Growing up my family had a storage room in the basement. It
was large, dark, cold, and creepy. When I was younger and my mother would send
me down to get something I would run as fast as I could to retrieve the item
and then back up again with a little shiver at the top step. As I got older I
developed some organization skills and was sent down to the creepy storage room
to organize. There were random things we rarely used, holiday decorations, old
keepsakes, and jars and jars of food. My mother canned. She canned pickles,
beets, salsa, jams, syrups, peaches, pears, apple pie filling, her secret chili
sauce, and I’m sure other things. I started to take notice of all the hard work
and the beauty of each jar. When my older sisters would come home on the weekends
from college I was protective of the canned goods. They would sneak down to
take a coveted jar of raspberries or peach syrup. We all knew how wonderful
each jar was and how much work went into each batch prepared. We all had spent
our summers together with my parents, dad outside picking and pruning, and mom
inside cutting and canning. My parents were teaching us in more than one way.
We were being taught to be self-reliant and to work together in unity.
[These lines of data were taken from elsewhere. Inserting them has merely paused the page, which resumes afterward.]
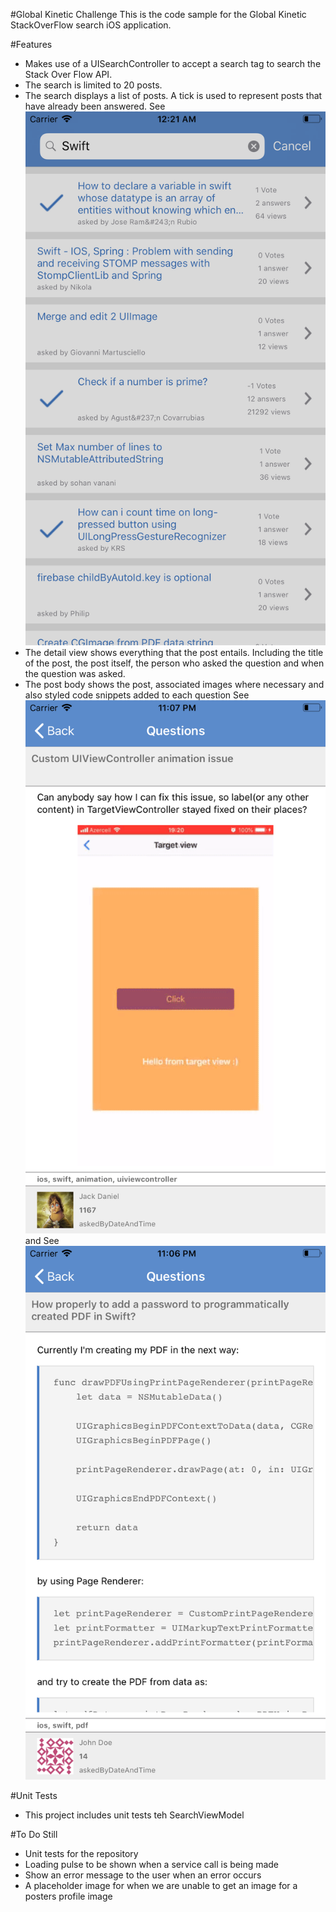 
#Global Kinetic Challenge
This is the code sample for the Global Kinetic StackOverFlow search iOS application.

#Features
- Makes use of a UISearchController to accept a search tag to search the Stack Over Flow API.
- The search is limited to 20 posts.
- The search displays a list of posts. A tick is used to represent posts that have already been answered. See ![alt text](./search.png)
- The detail view shows everything that the post entails. Including the title of the post, the post itself, the person who asked the question and when the question was asked.
- The post body shows the post, associated images where necessary and also styled code snippets added to each question See ![alt text](./image.png) and See ![alt text](./snippet.png)

#Unit Tests
- This project includes unit tests teh SearchViewModel

#To Do Still
- Unit tests for the repository
- Loading pulse to be shown when a service call is being made
- Show an error message to the user when an error occurs
- A placeholder image for when we are unable to get an image for a posters profile image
It seems as time goes on the power of unity is being
forgotten. Kids stay home more often and they seek activities that include just
them. Many in the world today have taken the importance of being self-reliant
and turned it into just self. Focusing just on the individual can be viewed as
brave, and relying on others as weak. There are plenty of times when we need to
complete a task, assignment, or goal all on our own, but teaching the power of
unity can help strengthen relationships. I want to teach my children the good
that can come from learning to work together. Sorting out problems and working
on hard things, even if just to prepare you for the next hard thing. When we are in a family we are unified. When
we are in a marriage we are unified. When we work on those relationships we can
build better communities and cities.
I know as a wife and a mother I often show I am run down and
tired. I worry that I am not showing how much I value the unity I have in my
marriage and in my family. I hope as I continue as a mother I will be able to
strengthen the desire in my children to have families of their own. I hope they strive to have families
that will work together and fight for their most important relationships. We are facing challenging
times and the family is being transformed and lessened in its value. I feel we must express deeply to our children
and loved ones that the family is what helps create unity. My families canning jars represent being
self-reliant, but they also represent unity.
(my wonderful parents, aren't they fun!)
“Many of the social restraints which
in the past have helped to reinforce and to shore up the family are dissolving
and disappearing. The time will come when only those who believe deeply and
actively in the family will be able to preserve their families in the midst of
the gathering evil around us.”
-
Spencer W. Kimball, Ensign, Nov. 1980, 4.